The experience of Hong Kong is a difficult to put into words, but if I must do so, it's like mixing coffee with tea. While this may be unfathomable to many people, it precisely describes both what we drink and our approach to living; integrating the best in a single opportunity. Alvin Yip embodies this spirit.
He is at once the curator, the vice commissioner of Hong Kong at Venice Biennale Exhibition, the Chairman of Friends of Architecture and Hong Kong Architecture Centre, a member of the Steering Committee of Hong Kong Shenzhen Bi-City Biennale, the Board Director of Hong Kong Ambassadors of Design and also a faculty at the School of Design, The Hong Kong Polytechnic Univeristy. All in one.
At a make shift coffee joint tucked secretively in one of the many cock lofts in the old Central District, Alvin told his stories. We, the barista, another guest and her pet dog, Potato, were fortunate to hear his views and opinions on architecture.
Highlights of the interview can be read here:
If someone walked into your office on any given day, what would they see? Does that say something about yourself?

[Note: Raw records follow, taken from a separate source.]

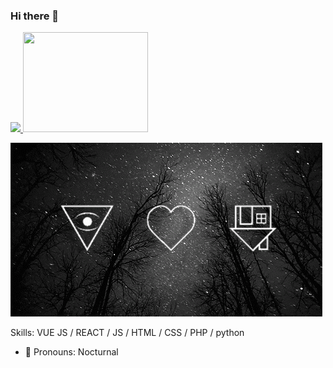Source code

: ### Hi there 👋
<a href="https://github.com/Nocturnal-OFC">
<img height="160" src="https://github-readme-stats.vercel.app/api?username=Nocturnal-OFC&show_icons=true&include_all_commits=true&theme=react&cache_seconds=3200&hide_border=true" />
</a>

<img height="160" width="200" src="https://github-readme-stats.vercel.app/api/top-langs/?username=Nocturnal-OFC&layout=compact&theme=react&hide_border=true" />

![GIF-1](GIF-1.gif)

Skills: VUE JS / REACT / JS / HTML / CSS / PHP / python

- 🔭 Pronouns: Nocturnal
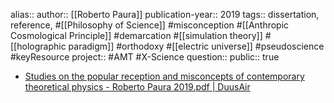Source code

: alias::
author:: [[Roberto Paura]] 
publication-year:: 2019
tags:: dissertation, reference, #[[Philosophy of Science]] #misconception #[[Anthropic Cosmological Principle]] #demarcation #[[simulation theory]] #[[holographic paradigm]] #orthodoxy #[[electric universe]] #pseudoscience #keyResource 
project:: #AMT #X-Science 
question::
public:: true

- [Studies on the popular reception and misconcepts of contemporary theoretical physics - Roberto Paura 2019.pdf | DuusAir](hook://file/olICS8QxX?p=QU1UICYgWC1TY2llbmNlL1BoaWxvc29waHkgb2YgU2NpZW5jZSwgRXBpc3RlbW9sb2d5LCBPbnRvbG9neSwgTWV0YXBoeXNpY3M=&n=Studies%20on%20the%20popular%20reception%20and%20misconcepts%20of%20contemporary%20theoretical%20physics%20%2D%20Roberto%20Paura%202019%2Epdf)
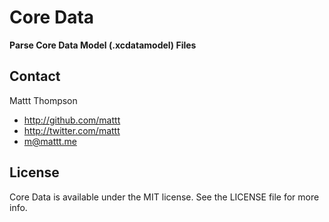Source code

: # Core Data
**Parse Core Data Model (.xcdatamodel) Files**

## Contact

Mattt Thompson

- http://github.com/mattt
- http://twitter.com/mattt
- m@mattt.me

## License

Core Data is available under the MIT license. See the LICENSE file for more info.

There's this blackboard you'd see... Before going to the AA, I did my undergraduate in Canada, so I was used to this kind of horizontality and the luxury of space. At the AA, soon I discovered that architecture is much less about whether you have desk space to generate a lot of feasible materials, it's more about the dialogue in architecture. We are still extremely pragmatic, we are producing, we are making, but that's not the center of the education. You know at the diploma school, you have a space like here [pointing to the cafe] about 3.5m by 3.5m, to be shared between two unites. So you can imagine Rem, and Zaha having 15 students, and then sharing the same room on [the other] side with Bernard Tschumi and his gang of 12 students, and come on it is almost impossible. This 3.5m^2 contained... I don't know... total intelligence, it's totally out of proportion [to] that room.
So on my blackboard there's nothing on it, I think I appreciate that space on the blackboard, because it's not a physical space. It's a space to be filled up, to be discovered. Back then, that's it, for education, we are not trying to, like HK people, fill up every corner. It was just a desk, chairs people cram in, and then we talk to show what they can show with two hands and then talk about it, and those discussions could continue forever. That's some of those memorable experience I kept in my space...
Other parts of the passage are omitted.